Franchise 101: Arbitr-“all”; and 31 Flavors of Fees (or just one)
40th Annual ABA Forum on Franchising
Our Franchise & Distribution Practice Group, including three California Bar Certified Specialists (Barry Kurtz, Tal Grinblat and David Gurnick), three associates (Samuel C. Wolf, Matthew J. Soroky and Katherine L. Wallman), and four paralegals (Caitlyn Dillon, Marianne Toghia, Kelly D’Angelo and Peggy Karavanich [not depicted below]) attended the American Bar Association’s Forum on Franchising in California’s Palm Desert. This three day conference consists of educational programs and networking events designed to keep legal professionals up to date on the latest transaction and litigation concerns affecting both franchisor and franchisee clients.
David Gurnick in Corporate Counsel
When Uber acquired Otto, the autonomous vehicle program headed up by former Google engineer Anthony Levandowski, eyebrows were raised and a lawsuit was filed. Now, more questions come to the fore, this time regarding due diligence by Uber’s chief legal officer. Read David Gurnick’s quotes on this topic in:
Should Uber’s Salle Yoo Have Taken Earlier Look at Critical Due Diligence Report?
FRANCHISOR 101: Arbitr-“all”
A federal court in New Jersey granted a franchisor’s motion to compel arbitration of disputes involving seven frozen yogurt franchises, even though the claims were subject to different arbitration provisions in different agreements, providing for different arbitral organizations and procedures.
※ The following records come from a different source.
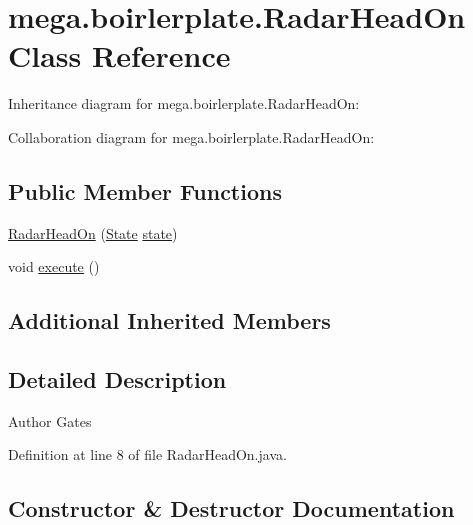 \hypertarget{classmega_1_1boirlerplate_1_1_radar_head_on}{}\section{mega.\+boirlerplate.\+Radar\+Head\+On Class Reference}
\label{classmega_1_1boirlerplate_1_1_radar_head_on}


Inheritance diagram for mega.\+boirlerplate.\+Radar\+Head\+On\+:


Collaboration diagram for mega.\+boirlerplate.\+Radar\+Head\+On\+:
\subsection*{Public Member Functions}
\begin{DoxyCompactItemize}
\item 
\hyperlink{classmega_1_1boirlerplate_1_1_radar_head_on_ac0f9bdef37873bea18af93dfd485808b}{Radar\+Head\+On} (\hyperlink{classmega_1_1boirlerplate_1_1_state}{State} \hyperlink{classmega_1_1boirlerplate_1_1_component_a87b0d70f323b5fee60a200e07c9c20fd}{state})
\item 
void \hyperlink{classmega_1_1boirlerplate_1_1_radar_head_on_a910654d116a39c27d292835063b30d20}{execute} ()
\end{DoxyCompactItemize}
\subsection*{Additional Inherited Members}


\subsection{Detailed Description}
\begin{DoxyAuthor}{Author}
Gates 
\end{DoxyAuthor}


Definition at line 8 of file Radar\+Head\+On.\+java.



\subsection{Constructor \& Destructor Documentation}
\mbox{\label{classmega_1_1boirlerplate_1_1_radar_head_on_ac0f9bdef37873bea18af93dfd485808b}} 
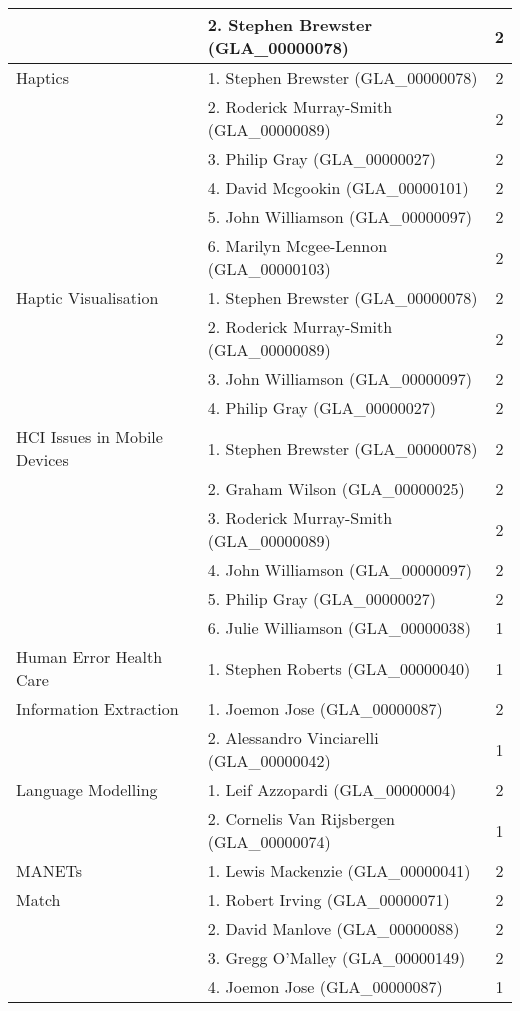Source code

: \begin{longtable}{|l|l|c|}
\hline  & 2. Stephen Brewster (GLA\_00000078) & 2 \\ 
\hline Haptics & 1. Stephen Brewster (GLA\_00000078) & 2 \\ 
\hline  & 2. Roderick Murray-Smith (GLA\_00000089) & 2 \\ 
\hline  & 3. Philip Gray (GLA\_00000027) & 2 \\ 
\hline  & 4. David Mcgookin (GLA\_00000101) & 2 \\ 
\hline  & 5. John Williamson (GLA\_00000097) & 2 \\ 
\hline  & 6. Marilyn Mcgee-Lennon (GLA\_00000103) & 2 \\ 
\hline Haptic Visualisation & 1. Stephen Brewster (GLA\_00000078) & 2 \\ 
\hline  & 2. Roderick Murray-Smith (GLA\_00000089) & 2 \\ 
\hline  & 3. John Williamson (GLA\_00000097) & 2 \\ 
\hline  & 4. Philip Gray (GLA\_00000027) & 2 \\ 
\hline HCI Issues in Mobile Devices & 1. Stephen Brewster (GLA\_00000078) & 2 \\ 
\hline  & 2. Graham Wilson (GLA\_00000025) & 2 \\ 
\hline  & 3. Roderick Murray-Smith (GLA\_00000089) & 2 \\ 
\hline  & 4. John Williamson (GLA\_00000097) & 2 \\ 
\hline  & 5. Philip Gray (GLA\_00000027) & 2 \\ 
\hline  & 6. Julie Williamson (GLA\_00000038) & 1 \\ 
\hline Human Error Health Care & 1. Stephen Roberts (GLA\_00000040) & 1 \\ 
\hline Information Extraction & 1. Joemon Jose (GLA\_00000087) & 2 \\ 
\hline  & 2. Alessandro Vinciarelli (GLA\_00000042) & 1 \\ 
\hline Language Modelling & 1. Leif Azzopardi (GLA\_00000004) & 2 \\ 
\hline  & 2. Cornelis Van Rijsbergen (GLA\_00000074) & 1 \\ 
\hline MANETs & 1. Lewis Mackenzie (GLA\_00000041) & 2 \\ 
\hline Match & 1. Robert Irving (GLA\_00000071) & 2 \\ 
\hline  & 2. David Manlove (GLA\_00000088) & 2 \\ 
\hline  & 3. Gregg O'Malley (GLA\_00000149) & 2 \\ 
\hline  & 4. Joemon Jose (GLA\_00000087) & 1 \\ 

\end{longtable}
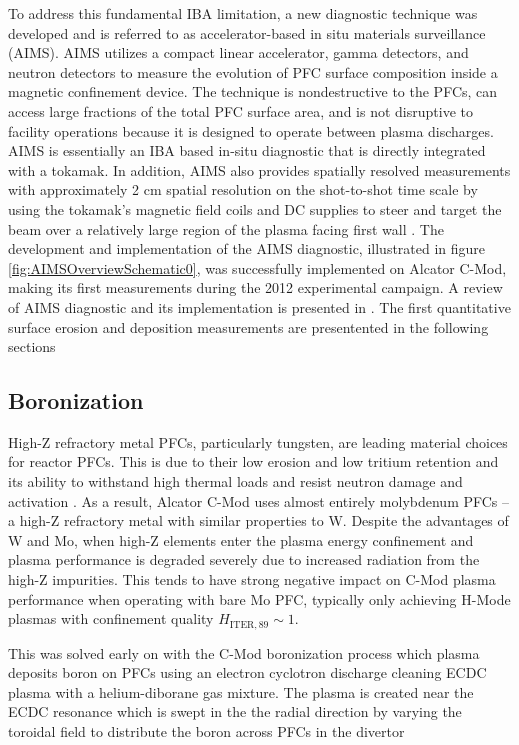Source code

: \documentclass[final,3p,times,twocolumn]{elsarticle}
\begin{document}
To address this fundamental IBA limitation, a new diagnostic technique was developed and is referred to as accelerator-based in situ materials surveillance (AIMS). AIMS utilizes a compact linear accelerator, gamma detectors, and neutron detectors to measure the evolution of PFC surface composition inside a magnetic confinement device. The technique is nondestructive to the PFCs, can access large fractions of the total PFC surface area, and is not disruptive to facility operations because it is designed to operate between plasma discharges.   AIMS is essentially an IBA based in-situ diagnostic that is directly integrated with a tokamak. In addition, AIMS also provides spatially resolved measurements with approximately 2 cm spatial resolution on the shot-to-shot time scale by using the tokamak's magnetic field coils and DC supplies to steer and target the beam over a relatively large region of the plasma facing first wall \cite{RSIPaper}.  The development and implementation of the AIMS diagnostic, illustrated in figure \ref{fig:AIMSOverviewSchematic0}, was successfully implemented on Alcator C-Mod, making its first measurements during the 2012 experimental campaign.  A review of AIMS diagnostic and its implementation is presented in \cite{RSIPaper}. The first quantitative surface erosion and deposition measurements are presentented in the following sections

\subsection{Boronization}
\label{sec:BZNOverview}
High-Z refractory metal PFCs, particularly tungsten, are leading material choices for reactor PFCs.  This is due to their low erosion and low tritium retention and its ability to withstand high thermal loads and resist neutron damage and activation \cite{WWoBoronization}. As a result, Alcator C-Mod uses almost entirely molybdenum PFCs -- a high-Z refractory metal with similar properties to W.  Despite the advantages of W and Mo, when high-Z elements enter the plasma energy confinement and plasma performance is degraded severely due to increased radiation from the high-Z impurities.  This tends to have strong negative impact on C-Mod plasma performance when operating with bare Mo PFC, typically only achieving H-Mode plasmas with confinement quality $H_\mathrm{ITER,89} \sim 1$.  

This was solved early on with the C-Mod boronization process which plasma deposits boron on PFCs using an electron cyclotron discharge cleaning ECDC plasma with a helium-diborane gas mixture. The plasma is created near the ECDC resonance which is swept in the the radial direction by varying the toroidal field to distribute the boron across PFCs in the divertor%
\end{document}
An insolvent franchisee sought to liquidate assets. Each franchise agreement included arbitration and mediation clauses. The franchisee brought a claim against its franchisor for fraud, breach of contract, unjust enrichment and violation of the New Jersey franchise law. The franchisee argued the court should not compel arbitration because the various agreements’ arbitration provisions had different language, were in conflict, and did not specify a uniform method of arbitration.
Two franchise agreements provided for arbitration according to rules of the American Arbitration Association. The other agreements called for arbitration with any reputable arbitration services, specifically noting CPR and JAMS.
The court found the various clauses did not require separate arbitrations. The court concluded that while the provisions differed on rules governing arbitration, the differences were minor and did not preclude compelling arbitration. The court also found that the parties could comply with all the provisions by, for example, retaining as arbitrator a neutral, former judge who was willing to proceed according to American Arbitration Association rules.
While speed, cost, and privacy may no longer be persuasive grounds to support inclusion of arbitration provisions in franchise agreements, arbitration often provides control over the location of the dispute, lowers the damages that can be recovered by franchisees, and limits the number of parties to the action. Franchisors often have a tactical advantage if the franchise agreement contains an arbitration provision, particularly in disputes against multi-unit franchisees that own units spread across different jurisdictions.
The nature and extent of these characteristics of arbitration usually advance the business and legal interests of the franchisor.
Thirty-one Flavors of Fees (Or Just One)
Baskin-Robbins charges a dairy supplier a so-called “commercial factor” fee for the right to make and sell Baskin-Robbins proprietary ice cream to franchisees. The supplier’s pricing to franchisees includes an amount equal to this fee. In Association of Independent BR Franchise Owners v. Baskin-Robbins Franchising, LLC, a franchisee association asked a federal court to rule this price component was an unauthorized fee. But the court ruled for Baskin-Robbins, holding that the charge to franchisees was permissible.
The court found that Baskin-Robbins franchisees pay a “price” for products they buy, not a “fee.” Relying on dictionary definitions of “fee” and “price,” and noting that Baskin-Robbins franchisees pay a single amount to the supplier for products, the court found that while the commercial factor was a fee the franchisor charged its supplier for the privilege of selling ice cream under Baskin-Robbins’s name, the supplier simply charged franchisees for the products and that was not a fee.
The court also considered whether Baskin’s franchise agreement prohibited the supplier from charging a pass-through cost to franchisees. The court found that the relevant provisions in the franchise agreement required franchisees to buy products from Baskin-Robbins’ designated supplier, at the supplier’s price. The court noted that pass-through costs and charges along the supply chain are standard industry practice. The court added that even if it found ambiguity in the franchise agreement, the parties’ course of dealing showed that a supplier passing along its cost to franchisees was not prohibited. The franchisees paid for many years without objection and Baskin-Robbins disclosure document noted that the franchisor received revenue from franchisees’ purchases of products from designated suppliers.
Some franchisors are creative in finding ways to collect monies from franchisees beyond straight royalties and advertising fees. Prospective franchisees should carefully review the disclosure document, talk with other franchisees and learn about practices in their system, to be informed about each source of revenue, and both direct and indirect charges, their franchisor imposes.